I shall give a very brief account of the next day's journey home, which was basically very hot and very tiring. I set off after a delicious breakfast, not a cooked one this time, at about 9 am. Earlier would have been better but you can't expect B and B hosts to get up before dawn to serve you! I stopped for coffee and cake at the Engineman's Rest Cafe at the Crofton Beam Engines, about 17 miles into my journey. Lunch was sandwiches taken in the shade in a park at a village called Froxfield - where I saw an open front door!

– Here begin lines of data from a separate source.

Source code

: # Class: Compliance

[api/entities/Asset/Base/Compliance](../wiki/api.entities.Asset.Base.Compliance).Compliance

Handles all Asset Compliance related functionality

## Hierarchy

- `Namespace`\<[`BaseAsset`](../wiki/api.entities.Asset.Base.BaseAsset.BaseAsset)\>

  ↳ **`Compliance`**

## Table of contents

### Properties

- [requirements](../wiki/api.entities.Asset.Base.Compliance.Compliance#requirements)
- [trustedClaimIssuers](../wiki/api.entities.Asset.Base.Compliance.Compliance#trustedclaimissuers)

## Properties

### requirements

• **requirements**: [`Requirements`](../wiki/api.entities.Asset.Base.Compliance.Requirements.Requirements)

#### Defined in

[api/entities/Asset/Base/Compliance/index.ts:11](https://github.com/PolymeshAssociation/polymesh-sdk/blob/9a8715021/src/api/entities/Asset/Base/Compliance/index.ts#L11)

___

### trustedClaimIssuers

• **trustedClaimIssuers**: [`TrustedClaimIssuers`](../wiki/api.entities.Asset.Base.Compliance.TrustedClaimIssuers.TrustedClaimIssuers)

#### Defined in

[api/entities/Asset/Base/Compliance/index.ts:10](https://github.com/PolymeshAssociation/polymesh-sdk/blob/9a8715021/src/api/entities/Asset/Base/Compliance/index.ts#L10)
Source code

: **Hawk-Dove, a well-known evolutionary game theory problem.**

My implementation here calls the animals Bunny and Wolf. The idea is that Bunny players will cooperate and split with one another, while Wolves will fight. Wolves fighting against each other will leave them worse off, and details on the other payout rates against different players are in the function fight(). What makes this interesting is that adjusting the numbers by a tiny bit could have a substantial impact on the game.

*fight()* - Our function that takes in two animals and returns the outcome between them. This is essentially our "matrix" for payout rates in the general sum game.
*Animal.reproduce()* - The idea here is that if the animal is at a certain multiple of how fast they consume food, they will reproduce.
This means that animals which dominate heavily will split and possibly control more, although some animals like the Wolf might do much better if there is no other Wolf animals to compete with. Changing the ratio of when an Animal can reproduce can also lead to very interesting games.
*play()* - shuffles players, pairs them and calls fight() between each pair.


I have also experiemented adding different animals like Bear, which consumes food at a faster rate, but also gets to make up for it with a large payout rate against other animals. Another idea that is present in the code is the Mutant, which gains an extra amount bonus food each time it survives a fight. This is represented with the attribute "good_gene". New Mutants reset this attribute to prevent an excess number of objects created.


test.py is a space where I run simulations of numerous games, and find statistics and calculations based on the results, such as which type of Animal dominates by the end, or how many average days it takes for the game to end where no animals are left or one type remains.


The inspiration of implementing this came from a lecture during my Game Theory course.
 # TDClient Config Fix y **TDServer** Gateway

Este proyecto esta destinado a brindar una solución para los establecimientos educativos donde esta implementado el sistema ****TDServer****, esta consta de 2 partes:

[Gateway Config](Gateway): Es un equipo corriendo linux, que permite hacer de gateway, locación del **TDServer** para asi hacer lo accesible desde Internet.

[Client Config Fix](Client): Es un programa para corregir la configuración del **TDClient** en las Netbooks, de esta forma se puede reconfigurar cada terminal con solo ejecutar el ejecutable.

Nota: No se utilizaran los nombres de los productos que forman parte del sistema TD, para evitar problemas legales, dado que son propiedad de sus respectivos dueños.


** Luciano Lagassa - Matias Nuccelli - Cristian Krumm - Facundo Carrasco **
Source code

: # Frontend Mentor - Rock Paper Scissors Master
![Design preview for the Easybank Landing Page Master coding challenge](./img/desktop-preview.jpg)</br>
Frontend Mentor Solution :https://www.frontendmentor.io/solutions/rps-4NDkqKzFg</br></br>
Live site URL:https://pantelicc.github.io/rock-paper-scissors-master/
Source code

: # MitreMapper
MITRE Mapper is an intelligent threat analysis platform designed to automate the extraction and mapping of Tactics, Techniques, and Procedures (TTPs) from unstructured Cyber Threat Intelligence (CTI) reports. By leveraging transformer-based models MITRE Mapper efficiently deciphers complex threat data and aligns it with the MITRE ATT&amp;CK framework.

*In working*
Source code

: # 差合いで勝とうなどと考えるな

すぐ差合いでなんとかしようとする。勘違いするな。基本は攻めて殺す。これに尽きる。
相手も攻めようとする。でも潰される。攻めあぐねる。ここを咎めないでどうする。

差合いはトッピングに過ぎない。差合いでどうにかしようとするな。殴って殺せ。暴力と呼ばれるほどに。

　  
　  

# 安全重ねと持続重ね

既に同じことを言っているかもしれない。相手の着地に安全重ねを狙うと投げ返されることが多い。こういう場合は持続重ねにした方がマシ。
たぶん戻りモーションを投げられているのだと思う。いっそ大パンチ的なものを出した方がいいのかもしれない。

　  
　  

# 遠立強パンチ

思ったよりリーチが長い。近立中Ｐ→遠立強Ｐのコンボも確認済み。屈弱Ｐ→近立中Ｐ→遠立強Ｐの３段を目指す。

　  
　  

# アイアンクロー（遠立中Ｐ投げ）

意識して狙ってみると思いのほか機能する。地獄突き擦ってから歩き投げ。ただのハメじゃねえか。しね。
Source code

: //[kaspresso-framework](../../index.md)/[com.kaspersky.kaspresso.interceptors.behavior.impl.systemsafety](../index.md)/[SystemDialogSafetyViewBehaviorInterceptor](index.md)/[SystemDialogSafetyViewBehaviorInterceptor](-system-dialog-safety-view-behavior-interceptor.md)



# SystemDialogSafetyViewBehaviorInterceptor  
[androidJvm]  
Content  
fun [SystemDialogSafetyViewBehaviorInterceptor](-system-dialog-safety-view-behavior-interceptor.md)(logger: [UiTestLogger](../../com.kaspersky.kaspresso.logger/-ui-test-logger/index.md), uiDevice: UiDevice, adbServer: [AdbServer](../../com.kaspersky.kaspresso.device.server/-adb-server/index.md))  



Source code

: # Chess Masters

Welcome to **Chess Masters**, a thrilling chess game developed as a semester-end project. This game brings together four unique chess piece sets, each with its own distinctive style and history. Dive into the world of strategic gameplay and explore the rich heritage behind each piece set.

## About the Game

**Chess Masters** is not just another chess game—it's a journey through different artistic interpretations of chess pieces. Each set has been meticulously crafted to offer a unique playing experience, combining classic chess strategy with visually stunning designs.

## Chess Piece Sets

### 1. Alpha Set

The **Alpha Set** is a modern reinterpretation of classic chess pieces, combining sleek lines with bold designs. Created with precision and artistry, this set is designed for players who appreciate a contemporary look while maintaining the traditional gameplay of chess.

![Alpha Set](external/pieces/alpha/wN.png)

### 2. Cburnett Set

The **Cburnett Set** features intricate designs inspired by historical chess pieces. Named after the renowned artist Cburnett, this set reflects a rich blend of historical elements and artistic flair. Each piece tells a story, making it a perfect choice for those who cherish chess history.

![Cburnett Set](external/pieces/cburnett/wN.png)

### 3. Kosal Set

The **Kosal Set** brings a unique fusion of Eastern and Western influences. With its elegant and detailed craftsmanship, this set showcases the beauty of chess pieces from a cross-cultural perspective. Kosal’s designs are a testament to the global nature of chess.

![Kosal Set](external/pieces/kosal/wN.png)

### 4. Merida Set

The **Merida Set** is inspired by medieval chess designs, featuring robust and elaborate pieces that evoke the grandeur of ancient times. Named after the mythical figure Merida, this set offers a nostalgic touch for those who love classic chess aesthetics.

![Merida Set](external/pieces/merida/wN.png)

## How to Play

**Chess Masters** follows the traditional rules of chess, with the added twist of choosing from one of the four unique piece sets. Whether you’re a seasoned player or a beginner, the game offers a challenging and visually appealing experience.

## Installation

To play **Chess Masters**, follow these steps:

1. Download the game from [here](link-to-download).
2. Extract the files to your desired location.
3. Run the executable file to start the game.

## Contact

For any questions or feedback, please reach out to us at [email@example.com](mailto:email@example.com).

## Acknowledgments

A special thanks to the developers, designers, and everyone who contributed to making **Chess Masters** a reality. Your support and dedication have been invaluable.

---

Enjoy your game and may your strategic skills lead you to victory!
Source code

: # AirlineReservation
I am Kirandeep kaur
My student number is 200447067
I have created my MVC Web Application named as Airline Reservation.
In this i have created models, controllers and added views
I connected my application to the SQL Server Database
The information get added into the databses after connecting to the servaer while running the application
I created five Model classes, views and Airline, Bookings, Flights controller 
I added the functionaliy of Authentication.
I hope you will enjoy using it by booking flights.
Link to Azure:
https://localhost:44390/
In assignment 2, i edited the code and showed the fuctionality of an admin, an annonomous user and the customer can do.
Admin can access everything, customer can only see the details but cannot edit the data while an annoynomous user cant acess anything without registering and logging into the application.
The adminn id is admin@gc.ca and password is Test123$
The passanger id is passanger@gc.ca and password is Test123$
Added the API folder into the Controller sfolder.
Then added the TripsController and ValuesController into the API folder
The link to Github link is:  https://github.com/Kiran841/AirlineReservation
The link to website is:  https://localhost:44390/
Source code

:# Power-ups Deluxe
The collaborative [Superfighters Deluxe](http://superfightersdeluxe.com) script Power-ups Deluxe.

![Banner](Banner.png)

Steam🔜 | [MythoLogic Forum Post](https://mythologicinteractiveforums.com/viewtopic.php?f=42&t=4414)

It was then just a question of battling against the heat and getting home. More than once I looked at the map to see where the next bit of shade was, where I could stop and rest, all the time making sure I had enough water. I used it not just to drink but to pour over myself to keep cool on the stretches of road that had no shade. When I reached the village of Bishopstone, about 7 miles from home, I sat at the side of the road and dangled my feet in the village pond for several minutes. That last 7 miles seemed very long. I got more and more angry with commuters (it was that time of day) who overtook me too close and too fast.

I thought I knew the hills of this bit of road well enough to say to myself -

"Just one more hill...."

But the heat must have fogged my brain as there always seemed to be one more!

Here's a somewhat shattered me, finally home, at 6.20, -


When can I go again?














Sunday, July 8

A bike ride to Frome, where I get hot and lost. Part one (!) of Episode Two.

So now it was Day Two of my little tour, and at 7 am I was the first guest for breakfast at the beautifully laid mahogany dining table of the "farmhouse" B and B. Despite the hunger of the night before, I struggled to eat the delicious breakfast. Later a young American couple, touring the UK by car, joined me, and I stayed to chat to them. I was fascinated to see what they had for breakfast. He had scrambled egg, but not spread messily across a piece of toast as most ordinary people have, but looking, from its neat circular shape, as if it had been squashed into a biscuit cutter. It had suspicious looking bits of greenery added in, all served up in the middle of a large white china plate. Then he had banana pancakes - goodness me, whatever is farmhouse B and B coming to! I stuck to fruit salad, albeit with fancy foreign fruit, full English (also with suspicious bits of greenery, on the tomatoes. I couldn't identify the taste and would definitely have preferred them plain) plus toast and marmalade and tea. You might get the idea that I am not a fan of fancy food......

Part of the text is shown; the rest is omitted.